Each entry must be restated exactly as it appears.

[PROVIDED DATA — start]

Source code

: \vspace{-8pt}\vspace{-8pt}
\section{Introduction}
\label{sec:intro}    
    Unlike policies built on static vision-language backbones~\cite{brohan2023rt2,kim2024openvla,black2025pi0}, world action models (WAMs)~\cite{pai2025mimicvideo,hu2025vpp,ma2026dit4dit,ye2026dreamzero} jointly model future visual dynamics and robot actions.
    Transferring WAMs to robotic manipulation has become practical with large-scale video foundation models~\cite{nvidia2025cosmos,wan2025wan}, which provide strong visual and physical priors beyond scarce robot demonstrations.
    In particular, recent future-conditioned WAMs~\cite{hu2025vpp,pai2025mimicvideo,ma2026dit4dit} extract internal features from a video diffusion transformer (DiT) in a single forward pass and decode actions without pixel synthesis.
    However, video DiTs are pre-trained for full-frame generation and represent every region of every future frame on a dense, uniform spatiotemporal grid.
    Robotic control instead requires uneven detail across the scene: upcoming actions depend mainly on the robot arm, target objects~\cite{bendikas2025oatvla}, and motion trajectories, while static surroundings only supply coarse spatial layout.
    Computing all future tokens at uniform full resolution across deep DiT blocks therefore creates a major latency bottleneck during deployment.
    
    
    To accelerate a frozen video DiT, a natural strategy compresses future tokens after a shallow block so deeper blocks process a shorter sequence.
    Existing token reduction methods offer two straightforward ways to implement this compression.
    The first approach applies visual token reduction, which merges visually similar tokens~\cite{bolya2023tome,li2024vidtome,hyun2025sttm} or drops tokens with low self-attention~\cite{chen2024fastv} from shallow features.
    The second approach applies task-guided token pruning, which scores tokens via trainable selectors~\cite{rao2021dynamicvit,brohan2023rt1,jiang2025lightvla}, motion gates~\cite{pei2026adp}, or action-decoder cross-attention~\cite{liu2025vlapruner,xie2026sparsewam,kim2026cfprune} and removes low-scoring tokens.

[PROVIDED DATA — finish]

__RESULT__
Source code

: \vspace{-8pt}\vspace{-8pt}
\section{Introduction}
\label{sec:intro}    
    Unlike policies built on static vision-language backbones~\cite{brohan2023rt2,kim2024openvla,black2025pi0}, world action models (WAMs)~\cite{pai2025mimicvideo,hu2025vpp,ma2026dit4dit,ye2026dreamzero} jointly model future visual dynamics and robot actions.
    Transferring WAMs to robotic manipulation has become practical with large-scale video foundation models~\cite{nvidia2025cosmos,wan2025wan}, which provide strong visual and physical priors beyond scarce robot demonstrations.
    In particular, recent future-conditioned WAMs~\cite{hu2025vpp,pai2025mimicvideo,ma2026dit4dit} extract internal features from a video diffusion transformer (DiT) in a single forward pass and decode actions without pixel synthesis.
    However, video DiTs are pre-trained for full-frame generation and represent every region of every future frame on a dense, uniform spatiotemporal grid.
    Robotic control instead requires uneven detail across the scene: upcoming actions depend mainly on the robot arm, target objects~\cite{bendikas2025oatvla}, and motion trajectories, while static surroundings only supply coarse spatial layout.
    Computing all future tokens at uniform full resolution across deep DiT blocks therefore creates a major latency bottleneck during deployment.
    
    
    To accelerate a frozen video DiT, a natural strategy compresses future tokens after a shallow block so deeper blocks process a shorter sequence.
    Existing token reduction methods offer two straightforward ways to implement this compression.
    The first approach applies visual token reduction, which merges visually similar tokens~\cite{bolya2023tome,li2024vidtome,hyun2025sttm} or drops tokens with low self-attention~\cite{chen2024fastv} from shallow features.
    The second approach applies task-guided token pruning, which scores tokens via trainable selectors~\cite{rao2021dynamicvit,brohan2023rt1,jiang2025lightvla}, motion gates~\cite{pei2026adp}, or action-decoder cross-attention~\cite{liu2025vlapruner,xie2026sparsewam,kim2026cfprune} and removes low-scoring tokens.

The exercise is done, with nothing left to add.